Mais tarde, por inspiração
do
Dr. José Maria Soares e da família Góis, e como que a
rivalizar com esta festa, começou a realizar-se a da Nossa Senhora da
Luz. Para esta era contratado, quase sempre, o
Padre Castelo Branco,
sobrinho do grande escritor Camilo Castelo Branco –, um dos oradores
sacros mais afamados daquela época e pregador nas festas mais
importantes de todo o País.
O prior – o Padre Pedro –
imprimia a todas as solenidades religiosas um esplendor extraordinário.

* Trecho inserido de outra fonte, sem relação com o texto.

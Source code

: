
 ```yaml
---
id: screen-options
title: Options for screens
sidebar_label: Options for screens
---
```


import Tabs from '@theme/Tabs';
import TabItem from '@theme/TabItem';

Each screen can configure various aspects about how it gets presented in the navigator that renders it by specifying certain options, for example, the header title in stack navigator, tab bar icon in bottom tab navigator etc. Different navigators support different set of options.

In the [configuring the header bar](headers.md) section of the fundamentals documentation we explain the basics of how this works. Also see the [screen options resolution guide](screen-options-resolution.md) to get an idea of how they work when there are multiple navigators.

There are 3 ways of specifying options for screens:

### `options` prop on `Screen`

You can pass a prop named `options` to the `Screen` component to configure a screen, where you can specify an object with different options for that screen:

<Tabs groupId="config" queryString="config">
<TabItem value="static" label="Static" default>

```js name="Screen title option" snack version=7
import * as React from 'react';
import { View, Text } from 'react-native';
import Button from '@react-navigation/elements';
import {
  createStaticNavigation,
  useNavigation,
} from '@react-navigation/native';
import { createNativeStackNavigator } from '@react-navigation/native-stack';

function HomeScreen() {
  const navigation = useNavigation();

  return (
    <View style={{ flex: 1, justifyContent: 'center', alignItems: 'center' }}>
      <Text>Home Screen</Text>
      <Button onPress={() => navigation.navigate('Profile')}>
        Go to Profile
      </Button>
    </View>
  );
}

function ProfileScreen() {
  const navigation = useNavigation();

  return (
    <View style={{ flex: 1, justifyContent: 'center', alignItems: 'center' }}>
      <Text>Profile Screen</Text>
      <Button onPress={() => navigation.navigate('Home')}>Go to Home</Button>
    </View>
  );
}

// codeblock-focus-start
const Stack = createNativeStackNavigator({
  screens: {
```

Tinha uma voz forte e bem timbrada e dela tirava proveito, entusiasmando os
seus paroquianos, que o admiravam e respeitavam, pois que, apesar de ter
o defeito de ser muito agarrado ao dinheiro – ele que vivia uma vida
modestíssima! –, era muito bondoso, e muito simples na sua maneira de
tratar com toda a gente, pois de gente simples e modesta – da Beira-Mar
também – ele descendia.
Na festa das Quarenta
Horas (pelo Carnaval) e no Mês de Maria (Maio), a igreja enchia-se de
pessoal da freguesia, que acompanhava o seu Prior, nos cânticos, com
devoção e júbilo.
E, na procissão da
Ressurreição, ao percorrer as ruas do seu bairro, cobertas de junco
e flores, com as janelas ornamentadas de colchas de seda, e os seus
moradores a lançarem quantidades enormes de pétalas de rosas sobre o
pálio, ele entoava, após a música ter parado a sua actuação, o cântico de
Aleluia, em conjunto com os mordomos do pálio e acompanhado por toda a
gente que ia incorporada na referida procissão, transmitindo a todos a
satisfação e a alegria que lhe ia na alma de sincero crente – que o era.
Quem, dos vivos que
assistiram a essas solenidades, se não recorda, com saudade, da alegria que,
então, sentiu?!
Dos Ramos não vale a pena
falar, pois, sobre esta cerimónia, já muito se tem escrito; no
entretanto, entendo não ser descabido aqui – e para concluir – recordar
um número, dos mais vistosos e dos que maior sucesso fez lá fora, da
revista «MÔLHO DE ESCABECHE» denominado
/ 192 /
QUANDO O NATAL CHEGA
(Coro)
Ramos!
Não há festa
como esta
Nem outra qualquer a
vence. Ramos!
Festa da terra
Que encerra
A tradição aveirense.
(Parceiros)
Ai parceira! Ai parceiro
Quero crer que no Natal
Como esta festa de Aveiro
Não há outra em Portugal.
(Coro)
Ramos!
Pelas ruas
Da cidade
Como um canto triunfal...
Ramos!
Vai aqui
Toda a verdade
Dos festejos do Natal.
Ramos!
Pelo ar
A estralejar
O foguetório assobia...
Ramos!
Não há festa como esta
(bis)
Que tenha mais alegria.
/
193 /
Ramos!
À
noitinha
Se avizinha
O povo todo de Aveiro...
Ramos!
Na folgança
Tudo dança
Junto à porta do parceiro.
Ramos!
Ramalhetes
De foguetes
E a charanga a buzinar...
Ramos!
Cachopas e rapazotes
A luz viva dos archotes
Toca a rir, toca a folgar!
Na realidade, era assim a entrega dos Ramos.